EXERCISE INSTRUCTIONS ▸ Every line with "minimo" in it must be copied from the data.

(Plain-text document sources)
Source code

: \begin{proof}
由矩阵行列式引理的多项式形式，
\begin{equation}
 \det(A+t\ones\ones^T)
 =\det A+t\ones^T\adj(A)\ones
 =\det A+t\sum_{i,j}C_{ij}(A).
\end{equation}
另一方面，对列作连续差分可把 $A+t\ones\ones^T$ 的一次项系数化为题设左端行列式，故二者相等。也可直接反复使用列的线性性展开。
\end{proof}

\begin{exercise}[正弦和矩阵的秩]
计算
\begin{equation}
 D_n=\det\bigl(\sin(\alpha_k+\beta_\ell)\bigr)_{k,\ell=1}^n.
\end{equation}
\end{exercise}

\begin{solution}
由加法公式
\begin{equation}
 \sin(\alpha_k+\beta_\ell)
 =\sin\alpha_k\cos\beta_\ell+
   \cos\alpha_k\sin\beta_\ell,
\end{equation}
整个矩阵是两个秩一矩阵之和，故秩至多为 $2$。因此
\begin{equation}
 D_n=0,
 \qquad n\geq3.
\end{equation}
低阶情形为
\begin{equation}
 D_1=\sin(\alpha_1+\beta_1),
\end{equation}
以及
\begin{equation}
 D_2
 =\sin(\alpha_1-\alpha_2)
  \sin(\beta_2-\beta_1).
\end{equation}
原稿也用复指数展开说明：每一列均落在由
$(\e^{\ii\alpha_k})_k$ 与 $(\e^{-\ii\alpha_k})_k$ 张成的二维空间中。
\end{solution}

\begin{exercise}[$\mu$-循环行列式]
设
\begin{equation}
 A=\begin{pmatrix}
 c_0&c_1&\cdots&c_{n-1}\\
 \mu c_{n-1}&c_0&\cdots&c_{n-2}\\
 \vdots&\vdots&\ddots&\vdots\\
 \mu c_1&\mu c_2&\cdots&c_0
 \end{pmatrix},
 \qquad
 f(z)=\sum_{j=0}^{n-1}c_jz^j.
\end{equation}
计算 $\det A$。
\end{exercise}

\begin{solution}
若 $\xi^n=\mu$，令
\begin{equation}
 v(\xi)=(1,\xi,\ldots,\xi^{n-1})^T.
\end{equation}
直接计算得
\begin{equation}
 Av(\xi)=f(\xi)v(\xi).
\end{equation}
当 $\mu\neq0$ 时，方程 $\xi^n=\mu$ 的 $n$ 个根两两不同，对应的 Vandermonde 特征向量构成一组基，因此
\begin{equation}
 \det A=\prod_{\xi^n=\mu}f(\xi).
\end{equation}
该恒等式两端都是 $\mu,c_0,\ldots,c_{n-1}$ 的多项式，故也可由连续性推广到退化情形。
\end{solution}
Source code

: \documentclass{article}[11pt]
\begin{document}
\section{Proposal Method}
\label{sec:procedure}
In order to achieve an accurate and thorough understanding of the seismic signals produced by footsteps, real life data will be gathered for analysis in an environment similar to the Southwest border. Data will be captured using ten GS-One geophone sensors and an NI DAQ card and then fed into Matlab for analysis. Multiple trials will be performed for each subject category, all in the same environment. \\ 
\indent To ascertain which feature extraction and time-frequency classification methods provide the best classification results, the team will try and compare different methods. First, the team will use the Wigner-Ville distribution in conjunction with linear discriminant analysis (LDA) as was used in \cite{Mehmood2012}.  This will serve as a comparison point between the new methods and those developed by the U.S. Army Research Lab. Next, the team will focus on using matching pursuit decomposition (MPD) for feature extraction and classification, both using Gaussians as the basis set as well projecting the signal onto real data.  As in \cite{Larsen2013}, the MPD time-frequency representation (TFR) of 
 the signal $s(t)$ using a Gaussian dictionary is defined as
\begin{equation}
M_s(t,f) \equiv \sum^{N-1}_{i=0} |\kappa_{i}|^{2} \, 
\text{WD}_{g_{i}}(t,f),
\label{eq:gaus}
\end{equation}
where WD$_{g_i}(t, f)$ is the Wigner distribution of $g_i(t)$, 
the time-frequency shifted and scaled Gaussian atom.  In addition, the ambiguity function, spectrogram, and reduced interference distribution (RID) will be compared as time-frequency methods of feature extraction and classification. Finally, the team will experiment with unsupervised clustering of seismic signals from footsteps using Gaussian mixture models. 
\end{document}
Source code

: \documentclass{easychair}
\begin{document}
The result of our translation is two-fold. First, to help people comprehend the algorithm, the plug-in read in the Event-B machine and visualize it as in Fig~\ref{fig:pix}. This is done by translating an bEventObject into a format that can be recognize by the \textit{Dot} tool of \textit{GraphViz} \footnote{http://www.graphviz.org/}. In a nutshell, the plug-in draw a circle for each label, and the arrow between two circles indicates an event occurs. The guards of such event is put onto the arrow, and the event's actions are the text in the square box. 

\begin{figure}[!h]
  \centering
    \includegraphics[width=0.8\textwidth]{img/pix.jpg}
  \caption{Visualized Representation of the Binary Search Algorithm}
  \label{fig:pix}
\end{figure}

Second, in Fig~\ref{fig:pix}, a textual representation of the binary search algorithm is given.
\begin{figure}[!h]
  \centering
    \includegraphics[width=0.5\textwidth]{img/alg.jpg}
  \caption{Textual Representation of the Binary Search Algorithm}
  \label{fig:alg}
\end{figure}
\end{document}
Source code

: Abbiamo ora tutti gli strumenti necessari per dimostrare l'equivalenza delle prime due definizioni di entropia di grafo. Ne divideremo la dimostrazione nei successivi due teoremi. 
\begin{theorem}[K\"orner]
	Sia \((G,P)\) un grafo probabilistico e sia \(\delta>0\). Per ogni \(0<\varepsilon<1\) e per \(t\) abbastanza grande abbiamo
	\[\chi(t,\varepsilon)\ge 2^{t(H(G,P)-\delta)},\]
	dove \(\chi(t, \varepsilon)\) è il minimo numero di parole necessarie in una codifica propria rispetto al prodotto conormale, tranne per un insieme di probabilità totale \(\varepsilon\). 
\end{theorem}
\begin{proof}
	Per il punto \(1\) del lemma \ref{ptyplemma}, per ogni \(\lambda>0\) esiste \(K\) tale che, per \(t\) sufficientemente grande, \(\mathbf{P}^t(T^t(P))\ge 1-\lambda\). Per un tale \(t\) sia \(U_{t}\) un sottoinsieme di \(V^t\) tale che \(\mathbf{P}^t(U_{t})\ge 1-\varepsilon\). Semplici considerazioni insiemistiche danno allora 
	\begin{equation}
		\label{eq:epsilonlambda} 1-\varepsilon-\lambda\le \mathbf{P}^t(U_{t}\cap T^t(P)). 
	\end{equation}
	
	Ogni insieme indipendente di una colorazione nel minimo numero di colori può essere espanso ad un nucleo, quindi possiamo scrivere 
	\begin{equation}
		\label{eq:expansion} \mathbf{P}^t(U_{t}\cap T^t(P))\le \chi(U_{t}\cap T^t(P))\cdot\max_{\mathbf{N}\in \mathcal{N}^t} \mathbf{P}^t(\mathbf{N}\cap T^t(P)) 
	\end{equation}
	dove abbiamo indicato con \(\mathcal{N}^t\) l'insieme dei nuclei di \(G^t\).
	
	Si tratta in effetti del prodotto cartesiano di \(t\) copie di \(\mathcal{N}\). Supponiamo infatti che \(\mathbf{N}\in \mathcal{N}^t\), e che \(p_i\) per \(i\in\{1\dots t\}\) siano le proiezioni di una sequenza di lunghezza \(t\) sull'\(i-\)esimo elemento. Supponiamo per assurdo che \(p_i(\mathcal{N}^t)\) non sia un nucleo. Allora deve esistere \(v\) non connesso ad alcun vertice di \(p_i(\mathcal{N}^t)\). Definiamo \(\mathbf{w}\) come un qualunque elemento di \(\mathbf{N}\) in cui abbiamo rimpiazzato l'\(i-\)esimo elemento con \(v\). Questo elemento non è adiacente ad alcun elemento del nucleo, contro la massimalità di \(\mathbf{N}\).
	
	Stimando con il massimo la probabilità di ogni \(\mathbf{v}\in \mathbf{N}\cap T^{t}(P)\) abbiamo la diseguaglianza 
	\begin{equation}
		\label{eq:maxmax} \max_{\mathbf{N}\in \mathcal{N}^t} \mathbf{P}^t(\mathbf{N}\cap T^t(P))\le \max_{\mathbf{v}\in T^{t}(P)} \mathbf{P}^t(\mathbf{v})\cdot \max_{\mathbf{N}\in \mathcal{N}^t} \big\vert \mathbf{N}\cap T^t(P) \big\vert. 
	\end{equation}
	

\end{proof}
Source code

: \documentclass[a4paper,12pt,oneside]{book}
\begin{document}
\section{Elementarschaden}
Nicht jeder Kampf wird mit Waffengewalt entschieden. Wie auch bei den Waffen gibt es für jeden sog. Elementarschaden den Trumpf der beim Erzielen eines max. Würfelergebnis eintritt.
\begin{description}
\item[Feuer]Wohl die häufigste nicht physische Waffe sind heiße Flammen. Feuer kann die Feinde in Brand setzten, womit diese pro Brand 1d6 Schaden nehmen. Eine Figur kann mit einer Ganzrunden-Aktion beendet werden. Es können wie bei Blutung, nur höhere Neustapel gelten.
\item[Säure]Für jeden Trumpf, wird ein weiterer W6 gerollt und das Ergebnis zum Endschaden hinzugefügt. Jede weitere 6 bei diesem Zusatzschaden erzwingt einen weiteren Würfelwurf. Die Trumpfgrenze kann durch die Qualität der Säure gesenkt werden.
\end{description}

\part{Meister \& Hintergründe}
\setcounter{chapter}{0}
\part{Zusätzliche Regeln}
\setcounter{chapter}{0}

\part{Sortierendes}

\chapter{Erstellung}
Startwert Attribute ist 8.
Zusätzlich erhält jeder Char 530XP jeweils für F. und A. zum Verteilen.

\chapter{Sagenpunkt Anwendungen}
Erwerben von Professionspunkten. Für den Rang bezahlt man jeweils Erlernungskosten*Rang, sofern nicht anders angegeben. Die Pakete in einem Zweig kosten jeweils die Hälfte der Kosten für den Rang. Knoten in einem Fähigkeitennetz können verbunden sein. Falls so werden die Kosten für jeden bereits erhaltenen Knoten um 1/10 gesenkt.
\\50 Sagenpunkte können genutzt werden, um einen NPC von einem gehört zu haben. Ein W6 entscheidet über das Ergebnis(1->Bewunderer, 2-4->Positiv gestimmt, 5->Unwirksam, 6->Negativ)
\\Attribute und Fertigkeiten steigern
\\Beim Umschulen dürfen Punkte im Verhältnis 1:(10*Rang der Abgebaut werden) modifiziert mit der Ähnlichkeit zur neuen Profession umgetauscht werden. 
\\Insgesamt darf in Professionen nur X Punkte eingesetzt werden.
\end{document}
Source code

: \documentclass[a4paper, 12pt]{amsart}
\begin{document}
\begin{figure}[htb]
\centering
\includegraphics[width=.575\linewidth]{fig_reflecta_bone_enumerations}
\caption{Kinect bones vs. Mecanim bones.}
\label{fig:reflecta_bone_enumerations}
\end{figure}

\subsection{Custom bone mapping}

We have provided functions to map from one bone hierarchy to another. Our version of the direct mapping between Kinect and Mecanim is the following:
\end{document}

WRITTEN ANSWER ▸
	dove \(\chi(t, \varepsilon)\) è il minimo numero di parole necessarie in una codifica propria rispetto al prodotto conormale, tranne per un insieme di probabilità totale \(\varepsilon\). 
	Ogni insieme indipendente di una colorazione nel minimo numero di colori può essere espanso ad un nucleo, quindi possiamo scrivere 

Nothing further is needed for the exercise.